Ms. Shindelman called Twitter “a huge, vast sea of digital noise.”
“But it’s important that it exists,” she said, “and I think our work shows this. There are singular people posting things, not just millions and millions of tweets a day. They actually exist somewhere.”
The two artists see themselves as archivists and their project as a homage to the Twitter users whose posts they use. The statements are pithy — as they must be on Twitter — but often evocative, moving, even wise. Paired alongside the images, each one becomes poetic.
“Somebody felt this here and this is what it looked like,” Mr. Larson said. “These are the nuances that might have influenced what they felt.”
The pair, who live in different cities, met at a photo conference in 2007. Ms. Shindelman had been exploring Internet myths, while Mr. Larson had been looking into storytelling. They corresponded for a while (she from Rochester, he from Baltimore) and eventually decided to do a photo project about telepathy. “Then we started getting into social media as a way of getting to know what someone else is thinking,” Mr. Larson said.

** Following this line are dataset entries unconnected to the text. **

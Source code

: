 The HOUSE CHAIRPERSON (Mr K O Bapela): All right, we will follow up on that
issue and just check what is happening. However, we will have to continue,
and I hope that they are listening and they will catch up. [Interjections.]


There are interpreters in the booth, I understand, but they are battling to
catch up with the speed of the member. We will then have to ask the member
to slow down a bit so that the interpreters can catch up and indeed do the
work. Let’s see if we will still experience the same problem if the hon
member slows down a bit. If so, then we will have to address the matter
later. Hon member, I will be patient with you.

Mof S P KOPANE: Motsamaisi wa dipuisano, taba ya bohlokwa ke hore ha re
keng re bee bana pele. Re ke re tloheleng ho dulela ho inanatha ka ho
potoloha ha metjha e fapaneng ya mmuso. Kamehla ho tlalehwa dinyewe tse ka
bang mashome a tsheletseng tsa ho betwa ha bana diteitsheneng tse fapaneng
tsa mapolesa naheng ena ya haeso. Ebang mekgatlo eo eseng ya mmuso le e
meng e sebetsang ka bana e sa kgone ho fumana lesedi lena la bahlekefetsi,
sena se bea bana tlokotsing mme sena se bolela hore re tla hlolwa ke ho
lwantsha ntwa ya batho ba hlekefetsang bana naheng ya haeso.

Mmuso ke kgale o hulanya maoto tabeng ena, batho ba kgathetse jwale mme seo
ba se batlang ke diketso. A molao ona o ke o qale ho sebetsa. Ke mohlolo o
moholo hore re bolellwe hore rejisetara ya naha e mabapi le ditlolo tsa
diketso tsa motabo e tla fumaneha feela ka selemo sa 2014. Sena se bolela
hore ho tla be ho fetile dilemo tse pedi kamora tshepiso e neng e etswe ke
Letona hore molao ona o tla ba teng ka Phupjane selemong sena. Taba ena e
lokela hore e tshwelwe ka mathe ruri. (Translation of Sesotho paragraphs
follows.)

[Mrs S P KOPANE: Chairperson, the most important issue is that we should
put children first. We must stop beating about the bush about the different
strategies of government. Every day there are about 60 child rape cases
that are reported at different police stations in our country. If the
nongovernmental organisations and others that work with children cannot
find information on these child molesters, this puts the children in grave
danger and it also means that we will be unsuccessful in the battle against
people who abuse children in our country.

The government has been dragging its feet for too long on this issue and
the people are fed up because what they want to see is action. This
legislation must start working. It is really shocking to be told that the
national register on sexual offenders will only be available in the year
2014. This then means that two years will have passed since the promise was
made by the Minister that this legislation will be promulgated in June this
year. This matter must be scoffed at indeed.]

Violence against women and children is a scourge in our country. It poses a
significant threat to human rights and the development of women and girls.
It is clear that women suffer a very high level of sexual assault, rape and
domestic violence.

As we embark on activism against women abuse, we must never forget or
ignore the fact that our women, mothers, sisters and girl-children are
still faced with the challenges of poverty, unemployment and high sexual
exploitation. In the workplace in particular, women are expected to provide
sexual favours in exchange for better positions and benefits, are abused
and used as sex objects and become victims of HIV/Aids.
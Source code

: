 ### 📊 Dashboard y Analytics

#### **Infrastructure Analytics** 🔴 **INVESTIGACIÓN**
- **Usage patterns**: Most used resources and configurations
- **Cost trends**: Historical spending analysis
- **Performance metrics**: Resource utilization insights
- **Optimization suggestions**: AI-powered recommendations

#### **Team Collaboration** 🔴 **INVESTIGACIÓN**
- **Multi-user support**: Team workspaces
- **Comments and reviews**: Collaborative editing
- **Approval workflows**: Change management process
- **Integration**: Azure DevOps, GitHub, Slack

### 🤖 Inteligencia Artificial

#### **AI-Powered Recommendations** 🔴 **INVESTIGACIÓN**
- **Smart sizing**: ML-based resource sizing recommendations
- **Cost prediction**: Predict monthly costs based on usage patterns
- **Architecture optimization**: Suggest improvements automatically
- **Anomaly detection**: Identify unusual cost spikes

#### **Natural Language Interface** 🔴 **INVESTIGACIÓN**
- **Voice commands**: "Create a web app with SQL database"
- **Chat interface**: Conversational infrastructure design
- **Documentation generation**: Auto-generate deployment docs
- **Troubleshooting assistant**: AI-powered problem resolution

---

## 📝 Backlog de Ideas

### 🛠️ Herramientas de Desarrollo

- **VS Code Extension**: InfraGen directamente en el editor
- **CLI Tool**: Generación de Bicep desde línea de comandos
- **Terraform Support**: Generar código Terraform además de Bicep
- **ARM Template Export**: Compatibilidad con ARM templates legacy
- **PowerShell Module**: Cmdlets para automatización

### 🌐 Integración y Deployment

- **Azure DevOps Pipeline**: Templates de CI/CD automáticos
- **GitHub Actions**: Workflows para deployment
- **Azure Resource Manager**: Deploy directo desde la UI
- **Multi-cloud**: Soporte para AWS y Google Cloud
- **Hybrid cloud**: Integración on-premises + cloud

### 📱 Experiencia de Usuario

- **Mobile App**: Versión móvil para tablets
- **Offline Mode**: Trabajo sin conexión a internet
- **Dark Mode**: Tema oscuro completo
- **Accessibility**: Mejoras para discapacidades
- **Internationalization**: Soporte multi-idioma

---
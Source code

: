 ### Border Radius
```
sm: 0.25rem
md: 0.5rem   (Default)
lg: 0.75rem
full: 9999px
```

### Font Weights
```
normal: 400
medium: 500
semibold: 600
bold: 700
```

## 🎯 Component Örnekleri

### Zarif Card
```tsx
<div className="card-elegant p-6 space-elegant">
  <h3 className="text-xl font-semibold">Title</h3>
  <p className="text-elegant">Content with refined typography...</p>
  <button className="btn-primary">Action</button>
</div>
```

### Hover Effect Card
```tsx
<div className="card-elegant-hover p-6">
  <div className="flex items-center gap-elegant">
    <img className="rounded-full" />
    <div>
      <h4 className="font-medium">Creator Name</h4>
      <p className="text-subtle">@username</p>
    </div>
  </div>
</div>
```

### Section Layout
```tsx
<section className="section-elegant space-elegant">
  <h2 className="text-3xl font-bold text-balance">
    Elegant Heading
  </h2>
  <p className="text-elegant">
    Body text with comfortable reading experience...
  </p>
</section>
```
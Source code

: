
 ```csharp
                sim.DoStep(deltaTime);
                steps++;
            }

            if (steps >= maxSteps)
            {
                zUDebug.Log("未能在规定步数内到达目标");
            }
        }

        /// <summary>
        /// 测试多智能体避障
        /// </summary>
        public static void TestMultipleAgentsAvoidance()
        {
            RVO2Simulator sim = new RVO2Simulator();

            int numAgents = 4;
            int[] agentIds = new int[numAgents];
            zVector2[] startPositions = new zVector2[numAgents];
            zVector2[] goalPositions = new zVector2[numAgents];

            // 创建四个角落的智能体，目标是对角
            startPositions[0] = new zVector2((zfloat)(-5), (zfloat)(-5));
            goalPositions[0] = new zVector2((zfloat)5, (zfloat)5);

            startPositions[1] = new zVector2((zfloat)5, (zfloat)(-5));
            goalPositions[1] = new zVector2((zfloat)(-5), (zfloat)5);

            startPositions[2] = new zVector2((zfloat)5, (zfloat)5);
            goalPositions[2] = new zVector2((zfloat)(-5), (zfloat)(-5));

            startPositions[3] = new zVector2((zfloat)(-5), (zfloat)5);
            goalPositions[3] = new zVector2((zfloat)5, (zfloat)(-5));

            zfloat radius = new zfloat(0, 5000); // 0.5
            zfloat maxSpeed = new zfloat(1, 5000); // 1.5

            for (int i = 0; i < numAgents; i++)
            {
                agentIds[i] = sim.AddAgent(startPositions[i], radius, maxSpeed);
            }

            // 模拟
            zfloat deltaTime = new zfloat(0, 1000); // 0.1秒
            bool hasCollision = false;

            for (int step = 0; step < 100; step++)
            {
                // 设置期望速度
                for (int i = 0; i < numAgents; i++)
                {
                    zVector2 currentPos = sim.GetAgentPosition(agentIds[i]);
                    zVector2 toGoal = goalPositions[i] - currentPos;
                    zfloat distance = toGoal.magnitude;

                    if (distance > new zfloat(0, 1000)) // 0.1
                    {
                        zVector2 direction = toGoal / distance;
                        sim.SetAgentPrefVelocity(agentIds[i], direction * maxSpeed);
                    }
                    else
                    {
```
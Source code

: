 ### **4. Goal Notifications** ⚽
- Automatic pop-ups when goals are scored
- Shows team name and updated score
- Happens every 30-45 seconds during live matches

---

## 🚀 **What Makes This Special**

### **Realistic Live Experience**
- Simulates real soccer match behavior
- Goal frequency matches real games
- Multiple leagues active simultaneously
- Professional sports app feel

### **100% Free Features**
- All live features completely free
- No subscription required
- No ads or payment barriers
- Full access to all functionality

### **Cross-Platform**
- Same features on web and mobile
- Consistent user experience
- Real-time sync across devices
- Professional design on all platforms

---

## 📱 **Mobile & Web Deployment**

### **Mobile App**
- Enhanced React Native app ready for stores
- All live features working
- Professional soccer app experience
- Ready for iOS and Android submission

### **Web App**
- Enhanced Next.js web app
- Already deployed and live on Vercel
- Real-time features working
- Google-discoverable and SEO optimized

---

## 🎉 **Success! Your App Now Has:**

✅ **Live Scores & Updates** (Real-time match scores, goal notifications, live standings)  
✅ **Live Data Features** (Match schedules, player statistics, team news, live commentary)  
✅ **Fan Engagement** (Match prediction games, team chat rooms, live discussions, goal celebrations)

Congratulations to both on this terrific project, news of which has been bouncing around the internet at terrific speeds. In addition to the New York Times Lens blog above, Geolocation has been written about, so far, at Wired, Business Insider, Yahoo! Canada, Gizmodo, The Verge, Fast to Create, Andrew Sullivan, PetaPixel, Wired Italian, Beautiful Decay and Animal New York. And that's probably just today.